BRIEF: Copy all lines in the material holding the string "nicht".
--- START ---
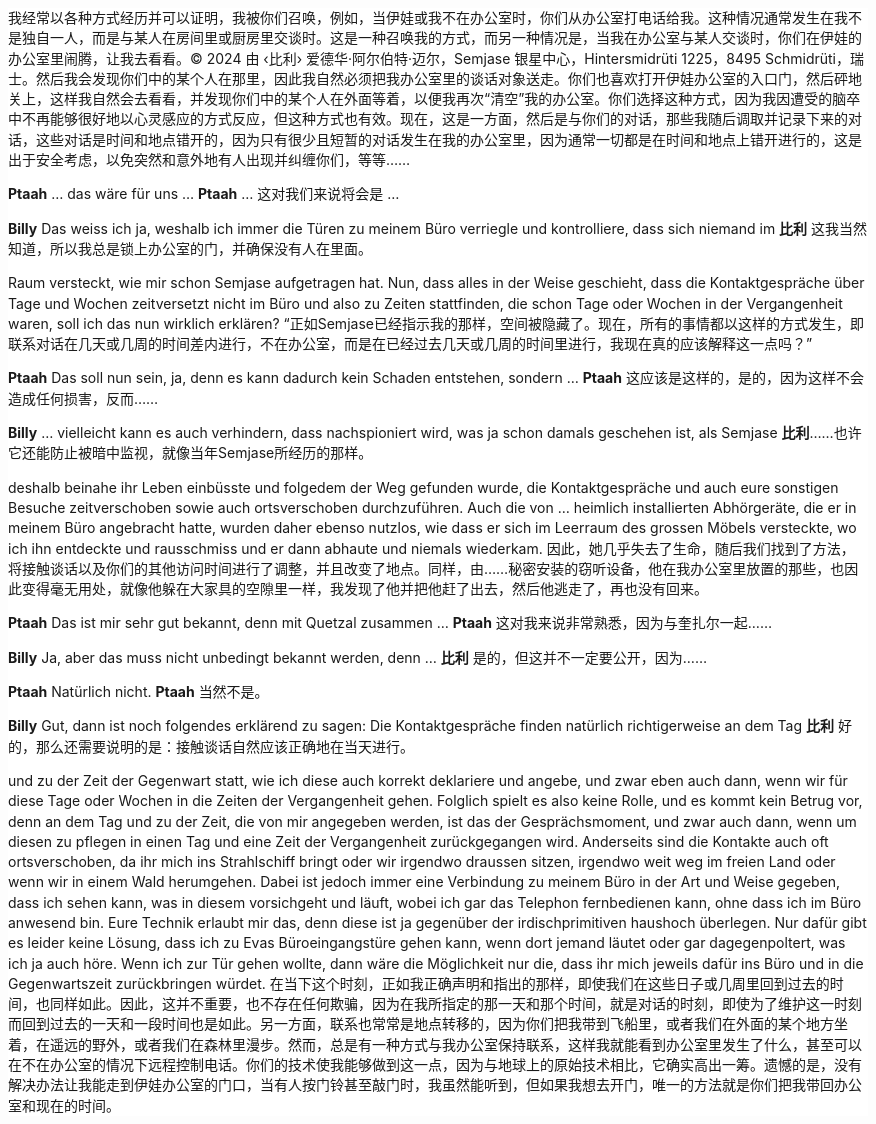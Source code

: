 我经常以各种方式经历并可以证明，我被你们召唤，例如，当伊娃或我不在办公室时，你们从办公室打电话给我。这种情况通常发生在我不是独自一人，而是与某人在房间里或厨房里交谈时。这是一种召唤我的方式，而另一种情况是，当我在办公室与某人交谈时，你们在伊娃的办公室里闹腾，让我去看看。© 2024 由 ‹比利› 爱德华·阿尔伯特·迈尔，Semjase 银星中心，Hintersmidrüti 1225，8495 Schmidrüti，瑞士。然后我会发现你们中的某个人在那里，因此我自然必须把我办公室里的谈话对象送走。你们也喜欢打开伊娃办公室的入口门，然后砰地关上，这样我自然会去看看，并发现你们中的某个人在外面等着，以便我再次“清空”我的办公室。你们选择这种方式，因为我因遭受的脑卒中不再能够很好地以心灵感应的方式反应，但这种方式也有效。现在，这是一方面，然后是与你们的对话，那些我随后调取并记录下来的对话，这些对话是时间和地点错开的，因为只有很少且短暂的对话发生在我的办公室里，因为通常一切都是在时间和地点上错开进行的，这是出于安全考虑，以免突然和意外地有人出现并纠缠你们，等等……

**Ptaah** … das wäre für uns …
**Ptaah** … 这对我们来说将会是 …

**Billy** Das weiss ich ja, weshalb ich immer die Türen zu meinem Büro verriegle und kontrolliere, dass sich niemand im
**比利** 这我当然知道，所以我总是锁上办公室的门，并确保没有人在里面。

Raum versteckt, wie mir schon Semjase aufgetragen hat. Nun, dass alles in der Weise geschieht, dass die Kontaktgespräche über Tage und Wochen zeitversetzt nicht im Büro und also zu Zeiten stattfinden, die schon Tage oder Wochen in der Vergangenheit waren, soll ich das nun wirklich erklären?
“正如Semjase已经指示我的那样，空间被隐藏了。现在，所有的事情都以这样的方式发生，即联系对话在几天或几周的时间差内进行，不在办公室，而是在已经过去几天或几周的时间里进行，我现在真的应该解释这一点吗？”

**Ptaah** Das soll nun sein, ja, denn es kann dadurch kein Schaden entstehen, sondern …
**Ptaah** 这应该是这样的，是的，因为这样不会造成任何损害，反而……

**Billy** … vielleicht kann es auch verhindern, dass nachspioniert wird, was ja schon damals geschehen ist, als Semjase
**比利**……也许它还能防止被暗中监视，就像当年Semjase所经历的那样。

deshalb beinahe ihr Leben einbüsste und folgedem der Weg gefunden wurde, die Kontaktgespräche und auch eure sonstigen Besuche zeitverschoben sowie auch ortsverschoben durchzuführen. Auch die von … heimlich installierten Abhörgeräte, die er in meinem Büro angebracht hatte, wurden daher ebenso nutzlos, wie dass er sich im Leerraum des grossen Möbels versteckte, wo ich ihn entdeckte und rausschmiss und er dann abhaute und niemals wiederkam.
因此，她几乎失去了生命，随后我们找到了方法，将接触谈话以及你们的其他访问时间进行了调整，并且改变了地点。同样，由……秘密安装的窃听设备，他在我办公室里放置的那些，也因此变得毫无用处，就像他躲在大家具的空隙里一样，我发现了他并把他赶了出去，然后他逃走了，再也没有回来。

**Ptaah** Das ist mir sehr gut bekannt, denn mit Quetzal zusammen …
**Ptaah** 这对我来说非常熟悉，因为与奎扎尔一起……

**Billy** Ja, aber das muss nicht unbedingt bekannt werden, denn …
**比利** 是的，但这并不一定要公开，因为……

**Ptaah** Natürlich nicht.
**Ptaah** 当然不是。

**Billy** Gut, dann ist noch folgendes erklärend zu sagen: Die Kontaktgespräche finden natürlich richtigerweise an dem Tag
**比利** 好的，那么还需要说明的是：接触谈话自然应该正确地在当天进行。

und zu der Zeit der Gegenwart statt, wie ich diese auch korrekt deklariere und angebe, und zwar eben auch dann, wenn wir für diese Tage oder Wochen in die Zeiten der Vergangenheit gehen. Folglich spielt es also keine Rolle, und es kommt kein Betrug vor, denn an dem Tag und zu der Zeit, die von mir angegeben werden, ist das der Gesprächsmoment, und zwar auch dann, wenn um diesen zu pflegen in einen Tag und eine Zeit der Vergangenheit zurückgegangen wird. Anderseits sind die Kontakte auch oft ortsverschoben, da ihr mich ins Strahlschiff bringt oder wir irgendwo draussen sitzen, irgendwo weit weg im freien Land oder wenn wir in einem Wald herumgehen. Dabei ist jedoch immer eine Verbindung zu meinem Büro in der Art und Weise gegeben, dass ich sehen kann, was in diesem vorsichgeht und läuft, wobei ich gar das Telephon fernbedienen kann, ohne dass ich im Büro anwesend bin. Eure Technik erlaubt mir das, denn diese ist ja gegenüber der irdischprimitiven haushoch überlegen. Nur dafür gibt es leider keine Lösung, dass ich zu Evas Büroeingangstüre gehen kann, wenn dort jemand läutet oder gar dagegenpoltert, was ich ja auch höre. Wenn ich zur Tür gehen wollte, dann wäre die Möglichkeit nur die, dass ihr mich jeweils dafür ins Büro und in die Gegenwartszeit zurückbringen würdet.
在当下这个时刻，正如我正确声明和指出的那样，即使我们在这些日子或几周里回到过去的时间，也同样如此。因此，这并不重要，也不存在任何欺骗，因为在我所指定的那一天和那个时间，就是对话的时刻，即使为了维护这一时刻而回到过去的一天和一段时间也是如此。另一方面，联系也常常是地点转移的，因为你们把我带到飞船里，或者我们在外面的某个地方坐着，在遥远的野外，或者我们在森林里漫步。然而，总是有一种方式与我办公室保持联系，这样我就能看到办公室里发生了什么，甚至可以在不在办公室的情况下远程控制电话。你们的技术使我能够做到这一点，因为与地球上的原始技术相比，它确实高出一筹。遗憾的是，没有解决办法让我能走到伊娃办公室的门口，当有人按门铃甚至敲门时，我虽然能听到，但如果我想去开门，唯一的方法就是你们把我带回办公室和现在的时间。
--- END ---
EXPECTED OUTPUT:
Raum versteckt, wie mir schon Semjase aufgetragen hat. Nun, dass alles in der Weise geschieht, dass die Kontaktgespräche über Tage und Wochen zeitversetzt nicht im Büro und also zu Zeiten stattfinden, die schon Tage oder Wochen in der Vergangenheit waren, soll ich das nun wirklich erklären?
**Billy** Ja, aber das muss nicht unbedingt bekannt werden, denn …
**Ptaah** Natürlich nicht.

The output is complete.